_Record set:_
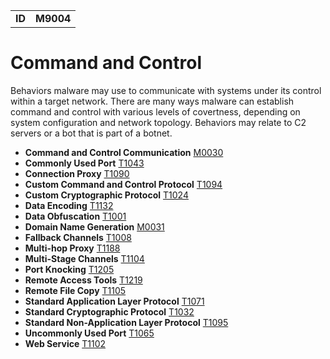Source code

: |||
|--|-----|
|**ID**|**M9004**|

# Command and Control
Behaviors malware may use to communicate with systems under its control within a target network. There are many ways malware can establish command and control with various levels of covertness, depending on system configuration and network topology. Behaviors may relate to C2 servers or a bot that is part of a botnet.

* **Command and Control Communication** [M0030](https://github.com/MBCProject/mbc-markdown/blob/master/command-and-control/command-control-comm.md)
* **Commonly Used Port** [T1043](https://github.com/MBCProject/mbc-markdown/blob/master/command-and-control/common-port.md)
* **Connection Proxy** [T1090](https://github.com/MBCProject/mbc-markdown/blob/master/command-and-control/connect-proxy.md)
* **Custom Command and Control Protocol** [T1094](https://github.com/MBCProject/mbc-markdown/blob/master/command-and-control/custom-c2-protocol.md)
* **Custom Cryptographic Protocol** [T1024](https://github.com/MBCProject/mbc-markdown/blob/master/command-and-control/custom-crypto-protocol.md)
* **Data Encoding** [T1132](https://github.com/MBCProject/mbc-markdown/blob/master/command-and-control/data-encode.md)
* **Data Obfuscation** [T1001](https://github.com/MBCProject/mbc-markdown/blob/master/command-and-control/data-obfuscate.md)
* **Domain Name Generation** [M0031](https://github.com/MBCProject/mbc-markdown/blob/master/command-and-control/domain-name-generate.md)
* **Fallback Channels** [T1008](https://github.com/MBCProject/mbc-markdown/blob/master/command-and-control/fallback-channels.md)
* **Multi-hop Proxy** [T1188](https://github.com/MBCProject/mbc-markdown/blob/master/command-and-control/multihop-proxy.md)
* **Multi-Stage Channels** [T1104](https://github.com/MBCProject/mbc-markdown/blob/master/command-and-control/multi-stage-channels.md)
* **Port Knocking** [T1205](https://github.com/MBCProject/mbc-markdown/blob/master/command-and-control/port-knocking.md)
* **Remote Access Tools** [T1219](https://github.com/MBCProject/mbc-markdown/blob/master/command-and-control/remote-access-tools.md)
* **Remote File Copy** [T1105](https://github.com/MBCProject/mbc-markdown/blob/master/command-and-control/remote-file-copy.md)
* **Standard Application Layer Protocol** [T1071](https://github.com/MBCProject/mbc-markdown/blob/master/command-and-control/std-app-protocol.md)
* **Standard Cryptographic Protocol** [T1032](https://github.com/MBCProject/mbc-markdown/blob/master/command-and-control/std-crypto-protocol.md)
* **Standard Non-Application Layer Protocol** [T1095](https://github.com/MBCProject/mbc-markdown/blob/master/command-and-control/std-non-app-protocol.md)
* **Uncommonly Used Port** [T1065](https://github.com/MBCProject/mbc-markdown/blob/master/command-and-control/uncommon-port.md)
* **Web Service** [T1102](https://github.com/MBCProject/mbc-markdown/blob/master/command-and-control/web-service.md)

_What you will do:_ Among the lines above, return those that contain the string "Custom".

_Answer box:_
* **Custom Command and Control Protocol** [T1094](https://github.com/MBCProject/mbc-markdown/blob/master/command-and-control/custom-c2-protocol.md)
* **Custom Cryptographic Protocol** [T1024](https://github.com/MBCProject/mbc-markdown/blob/master/command-and-control/custom-crypto-protocol.md)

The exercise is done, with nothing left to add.